Author:John Steinbeck
Language: eng
Format: mobi, epub, azw3, pdf
Tags: Criticism, Classics, Brothers, Sibling rivalry, Children of prostitutes, Fathers and sons, Fiction, Literary, Historical fiction, Salinas River Valley (Calif.), Literature - Classics, General, Domestic fiction
ISBN: 9780670033041
Publisher: Viking
Published: 2003-03-15T07:00:00+00:00


Chapter 25

1

It was a deluge of a winter in the Salinas Valley, wet and wonderful. The rains fell gently and soaked in and did not freshet. The feed was deep in January, and in February the hills were fat with grass and the coats of the cattle looked tight and sleek. In March the soft rains continued, and each storm waited courteously until its predecessor sank beneath the ground. Then warmth flooded the valley and the earth burst into bloom—yellow and blue and gold.

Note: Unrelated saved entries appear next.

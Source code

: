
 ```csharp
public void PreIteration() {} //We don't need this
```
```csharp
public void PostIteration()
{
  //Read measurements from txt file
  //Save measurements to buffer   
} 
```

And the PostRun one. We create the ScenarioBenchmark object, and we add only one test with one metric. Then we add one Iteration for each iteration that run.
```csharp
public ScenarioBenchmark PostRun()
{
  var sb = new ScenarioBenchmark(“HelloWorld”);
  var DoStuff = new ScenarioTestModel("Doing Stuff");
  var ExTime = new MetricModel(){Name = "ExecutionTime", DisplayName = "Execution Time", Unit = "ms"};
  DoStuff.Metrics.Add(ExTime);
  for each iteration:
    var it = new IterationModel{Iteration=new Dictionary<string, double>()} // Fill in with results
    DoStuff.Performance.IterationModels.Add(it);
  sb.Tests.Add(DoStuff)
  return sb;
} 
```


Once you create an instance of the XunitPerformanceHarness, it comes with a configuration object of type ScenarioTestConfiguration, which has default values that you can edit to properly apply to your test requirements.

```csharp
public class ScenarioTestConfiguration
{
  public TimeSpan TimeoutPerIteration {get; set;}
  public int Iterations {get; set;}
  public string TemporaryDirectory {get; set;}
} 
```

Tom was alone on the ranch, and even that dust heap was rich and lovely and the flints were hidden in grass and the Hamilton cows were fat and the Hamilton sheep sprouted grass from their damp backs.

At noon on March 15 Tom sat on the bench outside the forge. The sunny morning was over, and gray water-bearing clouds sailed in over the mountains from the ocean, and their shadows slid under them on the bright earth.

Tom heard a horse’s clattering hoofs and he saw a small boy, elbows flapping, urging a tired horse toward the house. He stood up and walked toward the road. The boy galloped up to the house, yanked off his hat, flung a yellow envelope on the ground, spun his horse around, and kicked up a gallop again.

Tom started to call after him, and then he leaned wearily down and picked up the telegram. He sat in the sun on the bench outside the forge, holding the telegram in his hand. And he looked at the hills and at the old house, as though to save something, before he tore open the envelope and read the inevitable four words, the person, the event, and the time.

Tom slowly folded the telegram and folded it again and again until it was a square no larger than his thumb. He walked to the house, through the kitchen, through the little living room, and into his bedroom. He took his dark suit out of the clothespress and laid it over the back of a chair, and he put a white shirt and a black tie on the seat of the chair. And then he lay down on the bed and turned his face to the wall.

2

The surreys and the buggies had driven out of the Salinas cemetery. The family and friends went back to Olive’s house on Central Avenue to eat and to drink coffee, to see how each one was taking it, and to do and say the decent things.

George offered Adam Trask a lift in his rented surrey, but Adam refused. He wandered around the cemetery and sat down on the cement curb of the Williams family plot. The traditional dark cypresses wept around the edge of the cemetery, and white violets ran wild in the pathways. Someone had brought them in and they had become weeds.

The cold wind blew over the tombstones and cried in the cypresses. There were many cast-iron stars, marking the graves of Grand Army men, and on each star a small wind-bitten flag from a year ago Decoration Day.